では、J-REITを組み入れて運用する投資信託はどうでしょうか。これは個別ファンドや販売金融機関によって違ってくるのですが、まずJ-REITファンドの場合、購入時手数料を購入者から徴収できます。これは販売金融機関によって料率が異なり、かつなかには購入時手数料を取らないノーロード型のファンドもありますが、いくつかのJ-REITファンドの購入時手数料を調べると、なかには上限として購入代金の3.3%としているようなものもあります。J-REITの売買にかかる売買委託手数料に比べて、はるかに高い料率を設定することが出来るのです。

さらにJ-REITファンドの場合、購入時手数料に加えて、信託報酬に含まれる販売金融機関の「代行手数料」も収益にすることができます。

これはファンドによって料率が異なるのですが、たとえば年率にして0.4%程度が、販売金融機関の受け取る分として設定されていたりします。つまり購入時手数料と信託報酬の代行手数料分を合わせると、J-REITの売買委託手数料と比較して、効率的に稼げることになるのです。そのため、証券会社はJ-REITよりもJ-REITファンドの販売に力を入れる傾向が見られます。
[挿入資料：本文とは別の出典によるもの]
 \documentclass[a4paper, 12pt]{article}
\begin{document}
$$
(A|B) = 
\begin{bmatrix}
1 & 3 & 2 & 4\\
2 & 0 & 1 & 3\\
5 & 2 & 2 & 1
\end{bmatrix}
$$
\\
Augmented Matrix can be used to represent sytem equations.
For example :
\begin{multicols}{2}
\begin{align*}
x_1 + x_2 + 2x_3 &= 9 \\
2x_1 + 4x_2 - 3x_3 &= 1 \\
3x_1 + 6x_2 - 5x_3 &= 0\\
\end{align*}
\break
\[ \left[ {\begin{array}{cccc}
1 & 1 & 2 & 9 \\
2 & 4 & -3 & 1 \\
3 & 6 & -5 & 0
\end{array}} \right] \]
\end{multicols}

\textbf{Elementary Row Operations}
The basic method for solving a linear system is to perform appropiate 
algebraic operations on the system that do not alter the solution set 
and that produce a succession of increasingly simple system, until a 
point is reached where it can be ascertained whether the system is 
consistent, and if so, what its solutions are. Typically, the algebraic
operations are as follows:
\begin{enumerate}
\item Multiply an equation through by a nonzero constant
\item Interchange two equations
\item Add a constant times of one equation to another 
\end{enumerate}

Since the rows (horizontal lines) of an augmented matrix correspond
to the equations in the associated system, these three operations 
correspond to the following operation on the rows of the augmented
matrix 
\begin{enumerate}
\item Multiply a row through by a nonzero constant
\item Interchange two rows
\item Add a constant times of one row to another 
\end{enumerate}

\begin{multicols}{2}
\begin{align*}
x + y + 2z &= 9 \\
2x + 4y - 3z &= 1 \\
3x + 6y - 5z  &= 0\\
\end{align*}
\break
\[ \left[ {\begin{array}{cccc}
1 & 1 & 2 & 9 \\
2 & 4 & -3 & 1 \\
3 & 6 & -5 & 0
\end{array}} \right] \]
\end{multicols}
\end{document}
結果、J-REITのプロモーションが疎かになり、個人の間になかなか広まらない、ということになるのです。

ただ、これは昔から言われているのですが、証券会社が積極的にプロモーションしない商品は、実は個人にとってメリットが大きいというケースが結構あるのです。なぜなら証券会社は、自分たちが儲かる商品で無ければ積極的に販売しようとしないからです。これは一昔前のETFやインデックスファンドがそうでした。

J-REITもご多分に漏れず同じです。証券会社が手数料などで儲からないということは、それを用いて運用する側からすれば、それだけローコストで運用できることになります。
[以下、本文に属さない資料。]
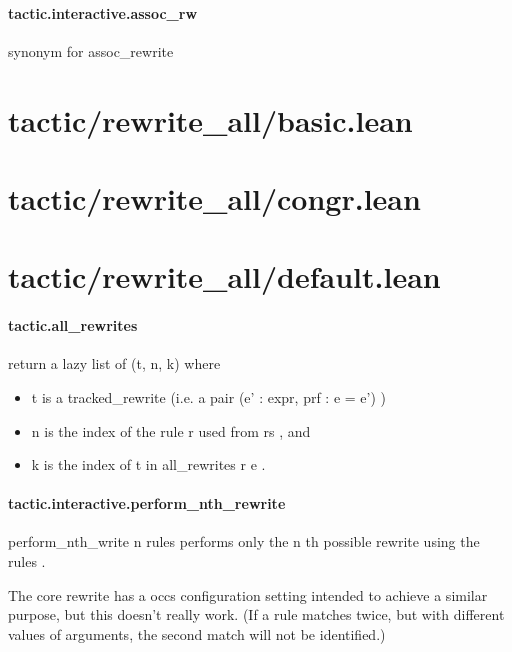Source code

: \documentclass{article}
\begin{document}
\paragraph{tactic.interactive.assoc\_rw}
\par
synonym for 
\colorbox[RGB]{253,246,227}{{{{\color[RGB]{101, 123, 131} assoc\_rewrite }}}}\section{tactic/rewrite\_all/basic.lean}\section{tactic/rewrite\_all/congr.lean}\section{tactic/rewrite\_all/default.lean}\paragraph{tactic.all\_rewrites}
\par
return a lazy list of (t, n, k) where
\begin{itemize}\item \colorbox[RGB]{253,246,227}{{{{\color[RGB]{101, 123, 131} t }}}} is a 
\colorbox[RGB]{253,246,227}{{{{\color[RGB]{101, 123, 131} tracked\_rewrite }}}} (i.e. a pair 
\colorbox[RGB]{253,246,227}{{{{\color[RGB]{101, 123, 131} (e' : expr, prf : e  }}}{{{\color[RGB]{181, 137, 0} = }}}{{{\color[RGB]{101, 123, 131}  e') }}}})

\item \colorbox[RGB]{253,246,227}{{{{\color[RGB]{101, 123, 131} n }}}} is the index of the rule 
\colorbox[RGB]{253,246,227}{{{{\color[RGB]{101, 123, 131} r }}}} used from 
\colorbox[RGB]{253,246,227}{{{{\color[RGB]{101, 123, 131} rs }}}}, and

\item \colorbox[RGB]{253,246,227}{{{{\color[RGB]{101, 123, 131} k }}}} is the index of 
\colorbox[RGB]{253,246,227}{{{{\color[RGB]{101, 123, 131} t }}}} in 
\colorbox[RGB]{253,246,227}{{{{\color[RGB]{101, 123, 131} all\_rewrites r e }}}}.

\end{itemize}\paragraph{tactic.interactive.perform\_nth\_rewrite}
\par
\colorbox[RGB]{253,246,227}{{{{\color[RGB]{101, 123, 131} perform\_nth\_write n rules }}}} performs only the 
\colorbox[RGB]{253,246,227}{{{{\color[RGB]{101, 123, 131} n }}}}th possible rewrite using the 
\colorbox[RGB]{253,246,227}{{{{\color[RGB]{101, 123, 131} rules }}}}.
\par
The core 
\colorbox[RGB]{253,246,227}{{{{\color[RGB]{101, 123, 131} rewrite }}}} has a 
\colorbox[RGB]{253,246,227}{{{{\color[RGB]{101, 123, 131} occs }}}} configuration setting intended to achieve a similar
purpose, but this doesn't really work. (If a rule matches twice, but with different
values of arguments, the second match will not be identified.)
\end{document}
もちろん、J-REITの場合、営業収益から差し引かれる営業費用がコストであると考えられなくもありませんが、営業費用に含まれる資産運用報酬の額は、たとえばJ-REITのなかでも最も歴史のある「日本ビルファンド投資法人」の2022年6月期で19億1700万円です。

同ファンドは6カ月間で1期なので、年間にするとその倍の38億3400万円。これに対して、バランスシート上の総資産額は、2022年6月期で1兆3677億1900万円ですから、総資産額に占めるコストは0.28%に過ぎません。

もちろんJ-REITの方が、J-REITファンドに比べて最低投資金額は大きくなりがちですし、J-REITファンドのような分散投資をしようとするならば、かなり多額の資金を必要としますが、コストの低さ、安定していて、かつ相対的に高いキャッシュフローが期待できるという点で、個人ベースでもJ-REITへの直接投資を積極的に検討する価値はあると考えられます。